WHAT IS NEEDED:
Pictures are to be left out. Copy exactly, and only, the lines from the start of the entries below to the line with "Context API를 통해", both included.
START RECORDED DATA
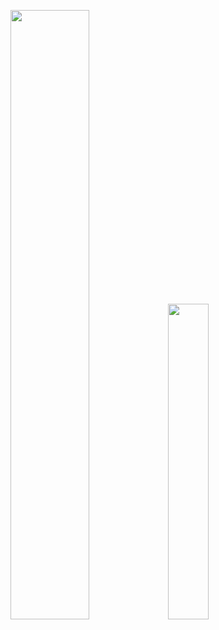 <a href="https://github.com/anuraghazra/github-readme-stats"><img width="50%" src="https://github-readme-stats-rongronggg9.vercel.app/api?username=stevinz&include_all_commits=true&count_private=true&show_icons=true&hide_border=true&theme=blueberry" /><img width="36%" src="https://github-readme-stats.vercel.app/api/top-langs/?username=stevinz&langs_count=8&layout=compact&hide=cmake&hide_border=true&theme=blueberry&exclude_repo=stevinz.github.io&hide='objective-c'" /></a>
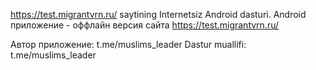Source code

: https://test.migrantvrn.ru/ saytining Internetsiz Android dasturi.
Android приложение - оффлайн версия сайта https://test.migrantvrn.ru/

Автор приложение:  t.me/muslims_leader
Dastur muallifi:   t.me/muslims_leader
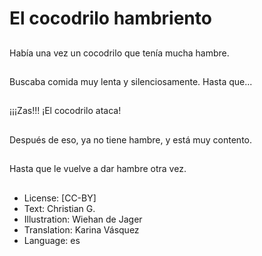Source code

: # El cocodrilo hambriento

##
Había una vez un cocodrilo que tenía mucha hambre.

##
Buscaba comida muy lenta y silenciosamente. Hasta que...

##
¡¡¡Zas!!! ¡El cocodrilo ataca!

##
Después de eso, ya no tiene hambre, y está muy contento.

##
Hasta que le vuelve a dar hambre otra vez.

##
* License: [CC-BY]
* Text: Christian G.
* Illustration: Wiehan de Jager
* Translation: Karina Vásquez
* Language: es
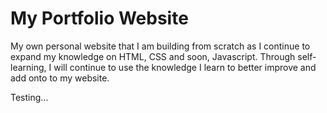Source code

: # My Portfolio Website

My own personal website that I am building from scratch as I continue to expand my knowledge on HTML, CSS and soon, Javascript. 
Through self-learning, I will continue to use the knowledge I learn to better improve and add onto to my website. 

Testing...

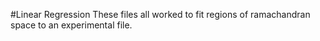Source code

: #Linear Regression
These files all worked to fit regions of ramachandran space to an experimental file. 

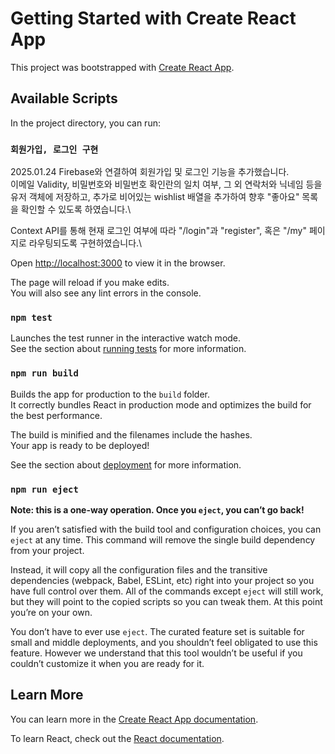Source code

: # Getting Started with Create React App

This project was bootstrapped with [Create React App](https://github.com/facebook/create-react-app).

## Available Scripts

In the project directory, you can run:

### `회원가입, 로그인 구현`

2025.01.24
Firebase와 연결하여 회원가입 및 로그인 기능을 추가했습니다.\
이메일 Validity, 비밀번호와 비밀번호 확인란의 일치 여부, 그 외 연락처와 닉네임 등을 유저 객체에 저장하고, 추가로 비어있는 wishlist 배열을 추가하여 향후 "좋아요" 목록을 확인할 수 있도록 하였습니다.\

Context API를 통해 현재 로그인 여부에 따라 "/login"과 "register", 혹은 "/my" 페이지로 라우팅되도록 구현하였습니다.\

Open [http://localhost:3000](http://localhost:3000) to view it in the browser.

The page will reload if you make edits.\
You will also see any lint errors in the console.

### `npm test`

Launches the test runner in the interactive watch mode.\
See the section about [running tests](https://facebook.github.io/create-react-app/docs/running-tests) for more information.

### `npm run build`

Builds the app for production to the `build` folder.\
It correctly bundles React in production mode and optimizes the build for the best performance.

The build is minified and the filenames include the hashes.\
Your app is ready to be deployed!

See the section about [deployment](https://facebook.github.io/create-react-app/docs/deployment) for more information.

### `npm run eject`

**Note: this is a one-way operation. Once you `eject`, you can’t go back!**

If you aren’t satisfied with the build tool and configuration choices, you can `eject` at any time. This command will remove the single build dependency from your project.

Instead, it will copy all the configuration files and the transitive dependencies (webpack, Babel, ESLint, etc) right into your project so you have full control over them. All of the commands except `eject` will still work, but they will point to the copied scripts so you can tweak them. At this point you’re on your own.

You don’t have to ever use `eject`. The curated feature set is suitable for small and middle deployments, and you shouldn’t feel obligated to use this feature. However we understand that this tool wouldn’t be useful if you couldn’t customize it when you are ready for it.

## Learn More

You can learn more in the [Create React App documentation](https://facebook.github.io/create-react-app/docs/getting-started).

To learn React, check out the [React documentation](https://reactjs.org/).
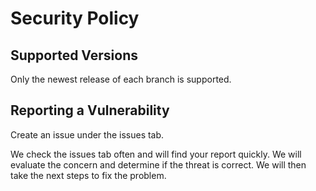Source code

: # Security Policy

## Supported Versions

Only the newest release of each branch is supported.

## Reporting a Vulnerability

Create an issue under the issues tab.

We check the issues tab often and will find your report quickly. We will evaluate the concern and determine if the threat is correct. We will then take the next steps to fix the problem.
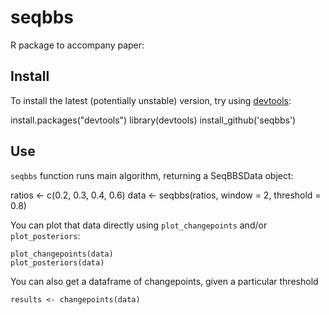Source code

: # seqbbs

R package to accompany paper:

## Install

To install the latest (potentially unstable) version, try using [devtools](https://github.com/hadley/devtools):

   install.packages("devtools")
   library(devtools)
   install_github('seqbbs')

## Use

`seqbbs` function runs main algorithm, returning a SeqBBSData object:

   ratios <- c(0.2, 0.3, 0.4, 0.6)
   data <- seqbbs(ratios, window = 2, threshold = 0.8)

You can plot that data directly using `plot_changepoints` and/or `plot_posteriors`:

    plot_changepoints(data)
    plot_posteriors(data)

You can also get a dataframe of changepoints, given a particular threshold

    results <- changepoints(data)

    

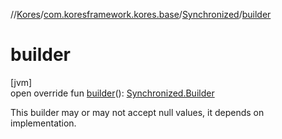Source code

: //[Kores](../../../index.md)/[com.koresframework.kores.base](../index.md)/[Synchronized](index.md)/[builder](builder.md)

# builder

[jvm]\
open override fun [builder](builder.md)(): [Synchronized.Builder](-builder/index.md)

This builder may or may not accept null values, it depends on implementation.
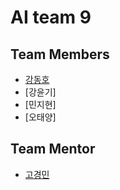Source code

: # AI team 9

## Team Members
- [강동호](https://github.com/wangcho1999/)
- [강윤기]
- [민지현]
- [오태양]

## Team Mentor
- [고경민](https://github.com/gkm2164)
END RECORDED DATA
OUTPUT OF THE EXERCISE:
 <a href="https://github.com/anuraghazra/github-readme-stats"><img width="50%" src="https://github-readme-stats-rongronggg9.vercel.app/api?username=stevinz&include_all_commits=true&count_private=true&show_icons=true&hide_border=true&theme=blueberry" /><img width="36%" src="https://github-readme-stats.vercel.app/api/top-langs/?username=stevinz&langs_count=8&layout=compact&hide=cmake&hide_border=true&theme=blueberry&exclude_repo=stevinz.github.io&hide='objective-c'" /></a>
Source code

: https://test.migrantvrn.ru/ saytining Internetsiz Android dasturi.
Android приложение - оффлайн версия сайта https://test.migrantvrn.ru/

Автор приложение:  t.me/muslims_leader
Dastur muallifi:   t.me/muslims_leader
Source code

: # El cocodrilo hambriento

##
Había una vez un cocodrilo que tenía mucha hambre.

##
Buscaba comida muy lenta y silenciosamente. Hasta que...

##
¡¡¡Zas!!! ¡El cocodrilo ataca!

##
Después de eso, ya no tiene hambre, y está muy contento.

##
Hasta que le vuelve a dar hambre otra vez.

##
* License: [CC-BY]
* Text: Christian G.
* Illustration: Wiehan de Jager
* Translation: Karina Vásquez
* Language: es
Source code

: # My Portfolio Website

My own personal website that I am building from scratch as I continue to expand my knowledge on HTML, CSS and soon, Javascript. 
Through self-learning, I will continue to use the knowledge I learn to better improve and add onto to my website. 

Testing...

Source code

: #Linear Regression
These files all worked to fit regions of ramachandran space to an experimental file. 

Source code

: # Getting Started with Create React App

This project was bootstrapped with [Create React App](https://github.com/facebook/create-react-app).

## Available Scripts

In the project directory, you can run:

### `회원가입, 로그인 구현`

2025.01.24
Firebase와 연결하여 회원가입 및 로그인 기능을 추가했습니다.\
이메일 Validity, 비밀번호와 비밀번호 확인란의 일치 여부, 그 외 연락처와 닉네임 등을 유저 객체에 저장하고, 추가로 비어있는 wishlist 배열을 추가하여 향후 "좋아요" 목록을 확인할 수 있도록 하였습니다.\

Context API를 통해 현재 로그인 여부에 따라 "/login"과 "register", 혹은 "/my" 페이지로 라우팅되도록 구현하였습니다.\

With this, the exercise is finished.